During the annual Bank Director Bank Executive & Board Compensation conference that was held recently in Chicago, Illinois, peer exchange sessions revealed that board members and executives alike are struggling to keep pace with an industry that continues to change.
In the directors’ peer exchange meetings, directors often said that trying to keep up with the changing regulatory environment is as distracting as it is fatiguing.
This year’s conference seemed focused on the stabilizing market, and from a director’s standpoint, establishing best practices for approving, monitoring and maintaining appropriate compensation programs, rather than on technical updates as in years past. While all this can make you feel like you’re battling the flu—proper “diagnosis and treatment” can help directors through this malady.
Symptoms of Regulatory Fatigue Syndrome
1. Blurry vision from prolonged reading of legislation, proposed regulations, guidance and advisor mailings.
2. Frequent headaches from balancing the need to eliminate risk in compensation programs to appease regulators while at the same time trying to increase the connection between pay and performance to appease institutional investors—though in many respects they can be diametrically opposed.
3. Intermittent nausea from endless board meetings that move from one regulatory issue to the next with little time for the consideration of strategic business issues.
4. General fatigue from worrying about missing one or more of the many new regulations that may or may not yet be effective.
1. Focus on current rules. Be aware of and consider proposed rulemaking, but specifically address rules that are in effect or issues that are before you today. For example, is the bank subject to TARP or its legacy constraints? Is the bank in troubled condition and subject to the compensation limitations of Rule 359? Has the bank taken steps to implement the principles of the Guidance on Sound Incentive Compensation? Has the bank reviewed its compensation programs for its mortgage lenders, or does the bank need to publicly address a “no” vote recommendation from Institutional Shareholder Services or a bad result on a say on pay vote?

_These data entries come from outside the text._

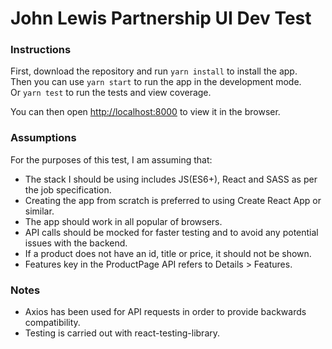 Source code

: # John Lewis Partnership UI Dev Test


### Instructions
First, download the repository and run `yarn install` to install the app.\
Then you can use `yarn start` to run the app in the development mode.\
Or `yarn test` to run the tests and view coverage.

You can then open [http://localhost:8000](http://localhost:8000) to view it in the browser.

### Assumptions
For the purposes of this test, I am assuming that:

 * The stack I should be using includes JS(ES6+), React and SASS as per the job specification.
 * Creating the app from scratch is preferred to using Create React App or similar. 
 * The app should work in all popular of browsers.
 * API calls should be mocked for faster testing and to avoid any potential issues with the backend. 
 * If a product does not have an id, title or price, it should not be shown.
 * Features key in the ProductPage API refers to Details > Features.

 ### Notes

 * Axios has been used for API requests in order to provide backwards compatibility. 
 * Testing is carried out with react-testing-library.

2. Review your charter. Review your compensation committee charter to ensure that your charter addresses the duties that are required of your committee based on current law. Your charter should reflect the committee’s duty to assess risk in your compensation programs and should provide for authority and funding to hire independent advisors. Consider a committee checklist that will track the duties outlined in the charter in order to help ensure that the committee addresses each of its tasks at some time during each year.
3. Rely on your advisors. Work with your advisors to understand what regulatory changes may be coming and rely on them to let you know when you need to focus on each of the new rules. For example, do you need to deal with claw-back policies, CEO pay vs. performance disclosure, the CEO pay ratio relative to employee median pay disclosure, the compensation committee member and advisor independence requirements, or mortgage lender pay practices?
4. Understand that risk mitigation is scalable. When trying to decipher all of the possible plan changes that might help manage, mitigate or eliminate risks, you should be mindful that the actions you take can be relative to the size and complexity of your bank and its compensation plans. The actions taken by a $50-billion bank with complex plans are not necessarily the same that will be taken by a $1-billion bank with less complex and understandable compensation programs. Many good practices will trickle down from the more complex organizations, but the risks are different, so your actions should be different as well.
5. Focus on establishing good procedures. Make sure you have good internal controls in place with respect to your compensation plans and that your senior risk officer is involved in the plans’ development and management. Your compensation committee should understand how the plans work, what the associated risks may be, and if changes should be made. The committee does not need to manage the plans (unless they apply to proxy officers), but they need to understand and manage the risks presented.
Certainly, this is a tongue-in-cheek approach, but fundamentally the advice is sound. Though there are many moving parts with the regulation of bank compensation practices, they can be addressed and understood by taking them one step at a time. The old adage that “inch by inch life’s a cinch, but yard by yard it’s very hard” holds very true in trying to digest the multitude of compensation governance influences and constraints.